Vorrei suggerire, in una consulenza psicoeditoriale, a tali Apostati che da decenni frequento librerie e posso asserire con certezza di non aver visto mai nessuno comprare siffatti romanzetti. Racconto qui a mo’ di inchiesta, ab imo pectore, la scena tipica di una libreria dell’entroterra marchigiano: ore 17,30, tre persone: una ragazza che domanda alla cassa testi universitari; un ragazzo che sbircia mezz’ora e infine non compra un tanghero di nulla; un vegliardo che chiede le Aithiopikà di Carone di Lampsaco e si sente rispondere «Spiacente, è fuori commercio». Dal Medioevo.

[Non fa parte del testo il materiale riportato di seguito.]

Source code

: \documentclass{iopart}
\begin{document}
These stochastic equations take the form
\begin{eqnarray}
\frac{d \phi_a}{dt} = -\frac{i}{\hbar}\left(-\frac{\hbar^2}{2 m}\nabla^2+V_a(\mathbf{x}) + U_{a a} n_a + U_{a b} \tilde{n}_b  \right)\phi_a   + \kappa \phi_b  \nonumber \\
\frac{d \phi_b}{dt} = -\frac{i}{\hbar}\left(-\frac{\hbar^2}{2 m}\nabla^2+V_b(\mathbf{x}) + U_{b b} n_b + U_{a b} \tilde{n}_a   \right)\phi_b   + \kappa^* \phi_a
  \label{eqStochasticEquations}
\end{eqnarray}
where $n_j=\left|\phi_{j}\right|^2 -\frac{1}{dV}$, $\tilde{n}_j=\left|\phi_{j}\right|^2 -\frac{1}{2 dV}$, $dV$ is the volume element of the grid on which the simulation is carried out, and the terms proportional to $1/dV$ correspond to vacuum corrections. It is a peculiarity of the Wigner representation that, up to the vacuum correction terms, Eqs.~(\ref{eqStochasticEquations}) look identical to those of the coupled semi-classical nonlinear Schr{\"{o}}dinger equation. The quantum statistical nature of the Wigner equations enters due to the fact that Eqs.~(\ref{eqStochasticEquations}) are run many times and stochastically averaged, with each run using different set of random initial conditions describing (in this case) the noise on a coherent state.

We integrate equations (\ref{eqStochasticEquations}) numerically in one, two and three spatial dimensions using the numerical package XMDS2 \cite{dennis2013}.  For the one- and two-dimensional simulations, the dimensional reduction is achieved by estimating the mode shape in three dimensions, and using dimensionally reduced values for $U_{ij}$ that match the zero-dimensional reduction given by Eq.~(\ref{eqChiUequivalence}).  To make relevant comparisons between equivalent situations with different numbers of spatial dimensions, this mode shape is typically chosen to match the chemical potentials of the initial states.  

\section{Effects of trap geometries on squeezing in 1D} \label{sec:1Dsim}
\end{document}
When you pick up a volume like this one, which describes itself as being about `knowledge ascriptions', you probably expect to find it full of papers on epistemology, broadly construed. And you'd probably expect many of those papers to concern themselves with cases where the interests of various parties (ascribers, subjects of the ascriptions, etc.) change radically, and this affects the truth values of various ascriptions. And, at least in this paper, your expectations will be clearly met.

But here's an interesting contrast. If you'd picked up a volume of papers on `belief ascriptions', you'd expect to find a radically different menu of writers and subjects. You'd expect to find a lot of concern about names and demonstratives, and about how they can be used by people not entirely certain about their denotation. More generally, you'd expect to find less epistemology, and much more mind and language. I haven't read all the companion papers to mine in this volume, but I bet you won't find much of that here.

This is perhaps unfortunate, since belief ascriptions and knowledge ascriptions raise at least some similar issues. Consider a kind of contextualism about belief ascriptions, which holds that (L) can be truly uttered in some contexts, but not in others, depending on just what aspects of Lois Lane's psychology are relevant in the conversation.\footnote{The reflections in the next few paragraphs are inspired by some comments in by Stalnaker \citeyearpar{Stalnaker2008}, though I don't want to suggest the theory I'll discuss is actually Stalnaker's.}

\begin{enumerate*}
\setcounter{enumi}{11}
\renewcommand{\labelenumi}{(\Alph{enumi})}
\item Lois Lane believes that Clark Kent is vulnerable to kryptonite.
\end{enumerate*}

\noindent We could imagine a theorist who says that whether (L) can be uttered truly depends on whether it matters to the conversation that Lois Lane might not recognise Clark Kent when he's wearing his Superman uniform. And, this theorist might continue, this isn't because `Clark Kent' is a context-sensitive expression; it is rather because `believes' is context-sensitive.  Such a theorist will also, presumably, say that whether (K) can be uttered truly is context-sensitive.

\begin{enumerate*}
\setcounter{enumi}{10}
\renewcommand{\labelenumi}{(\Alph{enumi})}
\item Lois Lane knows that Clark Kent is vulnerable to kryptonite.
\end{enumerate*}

Le case editrici di oggi sono, a loro modo, fichtiane: pongono degli ostacoli per superarli. “Riusciremo a vendere tremila copie de Il mio trisavolo cerca colf?” e tutti: “Sìììì…”. L’idea pura e scarna ce l’ha un autore in cerca di Strega e gli editor, scrittori smagati, si mettono comodin comodoni a scomporla e imbellettarla come possono. Il quesito fondamentale è proprio questo: la tattica di vendita ha seguito? Non credo, e la breve indagine nelle librerie lo dimostra. Nessuno legge niente. In Italia non si leggono nemmeno le ricette di Nonna Belarda. La verità è che non c’è in commercio davvero nulla di interessante.  D’altra parte se esistono questi fagocitamenti continui significa che l’editoria è in crisi, e la sua crisi ha origini culturali, oltre che socioeconomiche: è la degenerazione della logica del profitto. D’accordo che un libro deve fare anche soldi, ma in ciò non deve e non può risiedere il motivo della sua genesi. È questa la perversione da combattere, perché intacca la dignità stessa del libro, la radice medesima da cui sgorga l’idea di libro. Scrive Kafka in una lettera a Oskar Pollak: «Bisognerebbe leggere, credo, soltanto i libri che mordono e pungono. Se il libro che leggiamo non ci sveglia con un pugno sul cranio, a che serve leggerlo? Abbiamo bisogno di libri che agiscano su di noi come una disgrazia che ci fa molto male, come la morte di uno che era più caro di noi stessi, come se fossimo respinti dai boschi, via da tutti gli uomini, come un suicidio, un libro deve essere la scure per il mare gelato dentro di noi».

Un’ultima cosa mi preme da dire: Dostoevskij è in libreria dall’Ottocento. E continua a vendere – certamente molto di più dei romanzetti. Ha scritto di suo pugno. E non mi pare sia così sempliciotto.